Dérogation aux dispositions régissant le congé de maladie pour les fonctionnaires, hommes ou femmes, handicapés, sur décision de la Commission technique;
Les fonctionnaires, hommes ou femmes, qui s’occupent d’un enfant ou d’un conjoint handicapé ou qui accompagnent la personne qui s’occupe de ces derniers ont droit à un congé spécial rémunéré à 100 % qui ne vient pas en déduction des autres congés.

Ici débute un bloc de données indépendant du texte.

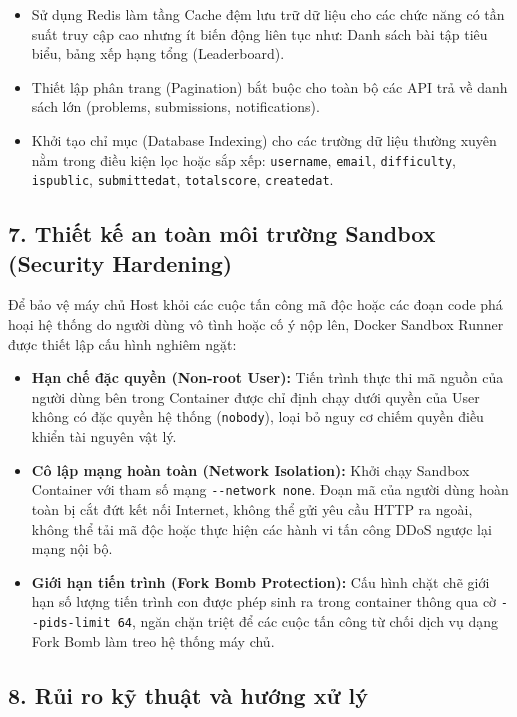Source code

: \documentclass[12pt,a4paper]{article}
\renewcommand{\_}{\BreakableUnderscore}
\providecommand{\tightlist}{%
  \setlength{\itemsep}{0pt}\setlength{\parskip}{0pt}}
\begin{document}
\begin{itemize}
\tightlist
\item
  Sử dụng Redis làm tầng Cache đệm lưu trữ dữ liệu cho các chức năng có tần suất truy cập cao nhưng ít biến động liên tục như: Danh sách bài tập tiêu biểu, bảng xếp hạng tổng (Leaderboard).
\item
  Thiết lập phân trang (Pagination) bắt buộc cho toàn bộ các API trả về danh sách lớn (problems, submissions, notifications).
\item
  Khởi tạo chỉ mục (Database Indexing) cho các trường dữ liệu thường xuyên nằm trong điều kiện lọc hoặc sắp xếp: \texttt{username}, \texttt{email}, \texttt{difficulty}, \texttt{is\_public}, \texttt{submitted\_at}, \texttt{total\_score}, \texttt{created\_at}.
\end{itemize}

\subsection{7. Thiết kế an toàn môi trường Sandbox (Security Hardening)}

Để bảo vệ máy chủ Host khỏi các cuộc tấn công mã độc hoặc các đoạn code phá hoại hệ thống do người dùng vô tình hoặc cố ý nộp lên, Docker Sandbox Runner được thiết lập cấu hình nghiêm ngặt:

\begin{itemize}
\tightlist
\item
  \textbf{Hạn chế đặc quyền (Non-root User):} Tiến trình thực thi mã nguồn của người dùng bên trong Container được chỉ định chạy dưới quyền của User không có đặc quyền hệ thống (\texttt{nobody}), loại bỏ nguy cơ chiếm quyền điều khiển tài nguyên vật lý.
\item
  \textbf{Cô lập mạng hoàn toàn (Network Isolation):} Khởi chạy Sandbox Container với tham số mạng \texttt{-\/-network\ none}. Đoạn mã của người dùng hoàn toàn bị cắt đứt kết nối Internet, không thể gửi yêu cầu HTTP ra ngoài, không thể tải mã độc hoặc thực hiện các hành vi tấn công DDoS ngược lại mạng nội bộ.
\item
  \textbf{Giới hạn tiến trình (Fork Bomb Protection):} Cấu hình chặt chẽ giới hạn số lượng tiến trình con được phép sinh ra trong container thông qua cờ \texttt{-\/-pids-limit\ 64}, ngăn chặn triệt để các cuộc tấn công từ chối dịch vụ dạng Fork Bomb làm treo hệ thống máy chủ.
\end{itemize}

\subsection{8. Rủi ro kỹ thuật và hướng xử lý}
\end{document}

83.Les sauvegardes et les droits spéciaux susmentionnés ont contribué à l’augmentation du nombre des femmes entrant sur le marché du travail et les chiffres corroborent nettement cette tendance: au 31 mars 2010, la main-d’œuvre féminine dans le secteur privé était composée de 16 764 femmes koweïtiennes et 56 835 non koweïtiennes. Par rapport à la population féminine totale en âge de travailler la main-d’œuvre féminine est passée de 0,7 % en 1957 à 41,8 % en 2005. La présence de femmes à des postes de prise des décisions dans les secteurs public et privé a également augmenté. Des femmes ont occupé plusieurs postes importants, en particulier depuis le début des années 90. Entre autres postes occupés par des femmes, on peut citer notamment celui de directrice de l’Université du Koweït, en 1994, d’ambassadrice, en 1996, et d’adjointe aux Ministères de l’éducation, des affaires sociales et du travail, des travaux publics et de l’information. Cette tendance s’est poursuivie jusqu’à la nomination d’une Koweïtienne au poste de ministre de la planification et de la réforme administrative, pour la première fois dans l’histoire du Koweït, à la suite de l’acquisition par les Koweïtiennes de l’intégralité de leurs droits politiques en mai 2005.
Protection sociale
84.Partant des dispositions susmentionnées de la Constitution et de la législation koweïtienne, une structure ou réseau intégré de sécurité sociale a commencé à se constituer au Koweït dans les années 60, par la mise en place de toute une série de systèmes, de mécanismes, d’institutions et de compétences visant à garantir et promouvoir différents éléments d’autonomisation sociale des femmes koweïtiennes de manière générale. Ce réseau permet de mettre en place de multiples structures générales de protection sociale et de prise en charge des groupes remplissant les conditions requises, en particulier des femmes, le but étant de les protéger contre la pauvreté, leur donner les moyens d’atteindre le meilleur niveau de vie possible et d’atténuer les effets préjudiciables des mutations sociales et économiques. Les contributions financières de l’État dans ce cadre se montent à plus d’un milliard de dinars koweïtiens par an, sous forme de subventions publiques couvrant les frais d’électricité, d’eau, de logement et de protection sociale afin de réduire le coût de la vie en général, ainsi que les produits raffinés et le gaz, les prêts hypothécaires, les primes d’aide au mariage et le soutien à la main-d’œuvre nationale.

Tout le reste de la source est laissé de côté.